Music, Multimedia and Music Highlights
The highlights included greater diversity this year in music, from rock to hip-hop. Television was represented by Jimmy Kimmel taking his late night talk show to Austin for the week, and A&E promoting its new season of the show Bates Motel by setting up a replica of the hotel and inviting members of the press to sleepovers.
A film highlight was the premiere of Russell Brand’s biopic Brand: A Second Coming. Unfortunately, its star did not attend. Brand cancelled all appearance to SXSW saying about the film, “Watching it was very uncomfortable” and, “my life was hard enough the first time around, going through it again was painful and sad.”
Speaking to aspiring filmmakers, Mark Duplass, in a keynote address, said that technology was so cheap that there was no excuse for anyone not to make films on the weekend using his or her smartphone. Using his own films submitted to Sundance and SXSW as an example, he stated, “If you have a voice and something interesting to say they will like you and they will program you.” The takeaway from this is that it’s not the medium, it’s the message, so start filming.
Internet and Technology Highlights
Major players and tech startups both made news. Google was there promoting Google Fiber as a “coming revolution to television”. Smartphone accessory company Mophie, promoted itself by allowing attendees to take screenshots of low battery warnings on their phones and tweet them to Mophie. Mophie would send one of the dogs from the Saint Bernard Rescue Foundation with a Mophie power pack around its neck to the location, helping the attendees keep charged and raising awareness for adopting dogs.
On the startup side, Meerkat, a company that launched weeks ago, generated the most buzz with its app that allows users to stream video from their phones to their followers on Twitter. However, on the first day of SXSW, Twitter announced it bought potential rival Periscope and severely limited Meerkat’s access to Twitter. Despite that, Meerkat, just days ago, received $12 million in new funding (in no small part due to its showing at SXSW), and it has added new features that allow it to find and get followers independent of Twitter. Interestingly, it was SXSW that gave Twitter its big boost in popularity.
A sampling of other notable tech highlights:
- Acorn – A micro-investment app that rounds up charges from purchases and puts that change into portfolios.
- Spotlight Health – A website that lets you search, shop, and compare doctors, treatments, and therapies.

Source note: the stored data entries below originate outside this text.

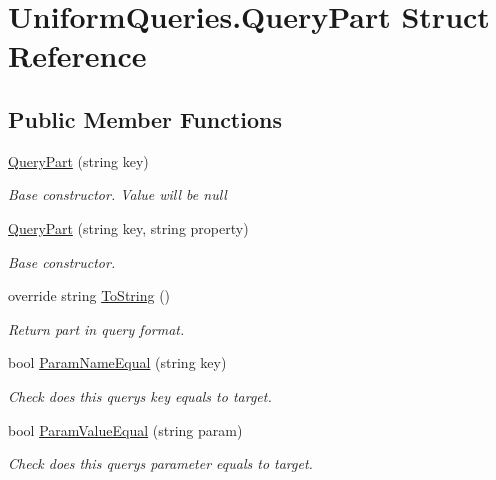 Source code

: \hypertarget{struct_uniform_queries_1_1_query_part}{}\section{Uniform\+Queries.\+Query\+Part Struct Reference}
\label{struct_uniform_queries_1_1_query_part}
\subsection*{Public Member Functions}
\begin{DoxyCompactItemize}
\item 
\mbox{\hyperlink{struct_uniform_queries_1_1_query_part_ae8a918635c52a837300ff3b1fdcdfd57}{Query\+Part}} (string key)
\begin{DoxyCompactList}\small\item\em Base constructor. Value will be null \end{DoxyCompactList}\item 
\mbox{\hyperlink{struct_uniform_queries_1_1_query_part_adabbcaa15ccf653f686d4f2bcd39ce09}{Query\+Part}} (string key, string property)
\begin{DoxyCompactList}\small\item\em Base constructor. \end{DoxyCompactList}\item 
override string \mbox{\hyperlink{struct_uniform_queries_1_1_query_part_acf5597530f693df3804fc2e638805245}{To\+String}} ()
\begin{DoxyCompactList}\small\item\em Return part in query format. \end{DoxyCompactList}\item 
bool \mbox{\hyperlink{struct_uniform_queries_1_1_query_part_af032469107805c1c71083666bb8548a9}{Param\+Name\+Equal}} (string key)
\begin{DoxyCompactList}\small\item\em Check does this query\textquotesingle{}s key equals to target. \end{DoxyCompactList}\item 
bool \mbox{\hyperlink{struct_uniform_queries_1_1_query_part_a5fb4475a72dcb6882fc860f7c0fcc50e}{Param\+Value\+Equal}} (string param)
\begin{DoxyCompactList}\small\item\em Check does this query\textquotesingle{}s parameter equals to target. \end{DoxyCompactList}\end{DoxyCompactItemize}
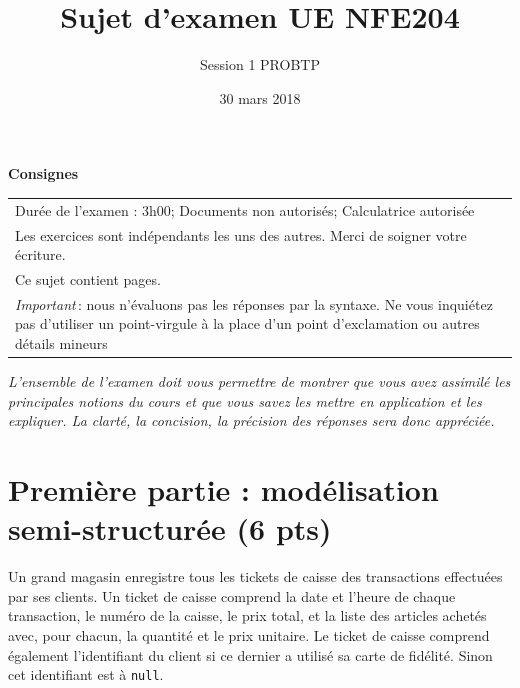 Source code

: \documentclass[11pt,a4paper]{article}
\begin{document}
\title{Sujet d'examen UE NFE204}
\author{Session 1 PROBTP}
\date{30 mars  2018}

\maketitle

\begin{center}
{\bf \Large Consignes}\\
\begin{tabular}{| p{15cm} |}
\hline
Dur\'ee de l'examen : 3h00; Documents non autoris\'es;  Calculatrice autoris\'ee\\

Les exercices sont indépendants les uns des autres. Merci de soigner votre écriture.\\
Ce sujet contient \pageref{LastPage} pages.\\

\textit{Important}\,: nous n'évaluons pas les réponses par la syntaxe. Ne vous
inquiétez pas d'utiliser un point-virgule à la place d'un point d'exclamation ou
autres détails mineurs
\\
\hline
\end{tabular}
\end{center}

\emph{L'ensemble de l'examen doit vous permettre de montrer que vous avez assimilé les principales notions
du cours et que vous savez les mettre en application et les expliquer. La clarté, la concision,
la précision des réponses sera donc appréciée.}


\section*{Première partie : modélisation semi-structurée (6 pts)}

Un grand magasin enregistre tous les tickets de caisse des transactions effectuées par ses clients.
Un ticket de caisse comprend la date et l'heure de chaque transaction, le numéro de la caisse, le prix total,
et la liste des articles achetés avec, pour chacun, la quantité et le prix unitaire.  Le ticket de caisse comprend également
l'identifiant du client si ce dernier a utilisé sa carte de fidélité. Sinon cet identifiant
est à \texttt{null}.
\end{document}
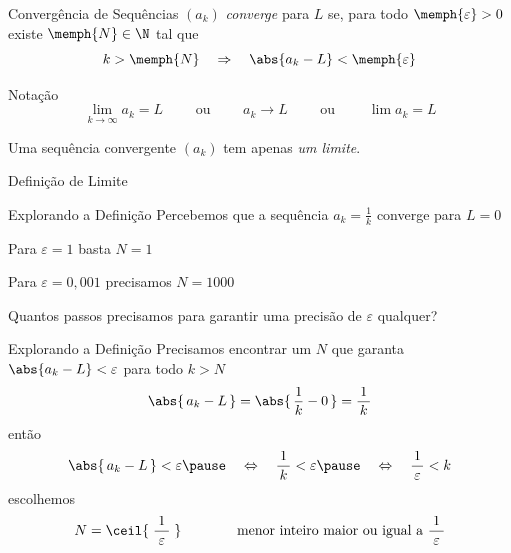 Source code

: \begin{frame}{Convergência de Sequências}
    $(a_k)$ \emph{converge} para $L$ se, para todo $\memph{\varepsilon}>0$
    existe $\memph{N}\in \N$ tal que
    \[
    	k>\memph{N} \quad \Rightarrow  \quad \abs{a_k-L}<\memph{\varepsilon}
    \]

    \pause
    \vspace{\baselineskip}
    Notação
    \[
      \lim_{k\to \infty} a_k = L \qquad\text{ ou }\qquad
      a_k \to L                  \qquad\text{ ou }\qquad
      \lim a_k = L
    \]

    \pause
    \vspace{\baselineskip}
    Uma sequência convergente $(a_k)$ tem apenas \emph{um limite}.
\end{frame}

\begin{frame}{Definição de Limite}
  \centering
  \scalebox{0.9}{}
\end{frame}

\begin{frame}{Explorando a Definição}
    Percebemos que a sequência \(a_k = \frac{1}{k}\) converge para $L = 0$

    \pause
    \vspace{\baselineskip}
    Para $\varepsilon=1$     \tabto{28mm} basta      \tabto{50mm} $N=1$

    \pause
    Para $\varepsilon=0,001$ \tabto{28mm} precisamos \tabto{50mm} $N=1000$

    \pause
    \vspace{\baselineskip}
    Quantos passos precisamos para garantir uma precisão de $\varepsilon$ qualquer?

\end{frame}

\begin{frame}{Explorando a Definição}
    Precisamos encontrar um $N$ que garanta
    \(\abs{a_k-L}<\varepsilon\)
    para todo $k>N$
    \pause
    \[\abs{\,a_k-L\,} = \abs{\,\frac{1}{k}-0\,} = \frac{1}{\,k\,} \]
    \pause
    então
    \[
        \abs{\,a_k-L\,}<\varepsilon
        \pause
        \quad\Leftrightarrow\quad
        \frac{1}{\,k\,} < \varepsilon
        \pause
        \quad\Leftrightarrow\quad
        \frac{1}{\,\varepsilon\,} < k
    \]
    \pause
    escolhemos
    \[
        N = \ceil{\;\frac{1}{\;\varepsilon\;}\;}
        \qquad\qquad\text{menor inteiro maior ou igual a } \frac{1}{\;\varepsilon\;}
    \]
\end{frame}

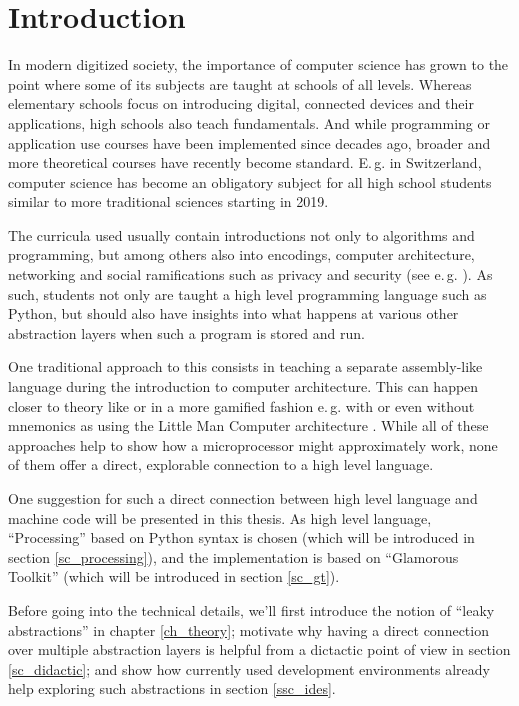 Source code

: 
\chapter{Introduction}

In modern digitized society, the importance of computer science has grown to the point where some of its subjects are taught at schools of all levels. Whereas elementary schools focus on introducing digital, connected devices and their applications, high schools also teach fundamentals. And while programming or application use courses have been implemented since decades ago, broader and more theoretical courses have recently become standard. E.\,g. in Switzerland, computer science has become an obligatory subject for all high school students similar to more traditional sciences starting in 2019.

The curricula used usually contain introductions not only to algorithms and programming, but among others also into encodings, computer architecture, networking and social ramifications such as privacy and security (see e.\,g. \cite{Erz16}). As such, students not only are taught a high level programming language such as Python, but should also have insights into what happens at various other abstraction layers when such a program is stored and run.

One traditional approach to this consists in teaching a separate assembly-like language during the introduction to computer architecture. This can happen closer to theory like \cite{Gan23} or in a more gamified fashion e.\,g. with \cite{Tom15} or even without mnemonics as using the Little Man Computer architecture \cite{Oin25}. While all of these approaches help to show how a microprocessor might approximately work, none of them offer a direct, explorable connection to a high level language.

One suggestion for such a direct connection between high level language and machine code will be presented in this thesis. As high level language, ``Processing'' based on Python syntax is chosen (which will be introduced in section \ref{sc_processing}), and the implementation is based on ``Glamorous Toolkit'' (which will be introduced in section \ref{sc_gt}).

Before going into the technical details, we'll first introduce the notion of ``leaky abstractions'' in chapter \ref{ch_theory}; motivate why having a direct connection over multiple abstraction layers is helpful from a dictactic point of view in section \ref{sc_didactic}; and show how currently used development environments already help exploring such abstractions in section \ref{ssc_ides}.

- Strati – Best of Show winner of the Interaction Innovative Awards for its electric powered 3D Printed Car.
- VocaliD – Users give the gift of voice by contributing recordings to a database that combines them with a recipient’s voice characteristics to build a synthetic voice library that matches as closely to the recipient as possible in voice patterns and tone.
SXSW is known for its parties and its big corporate giveaways, but inspiration and innovation are still at the forefront as evidenced by these highlights.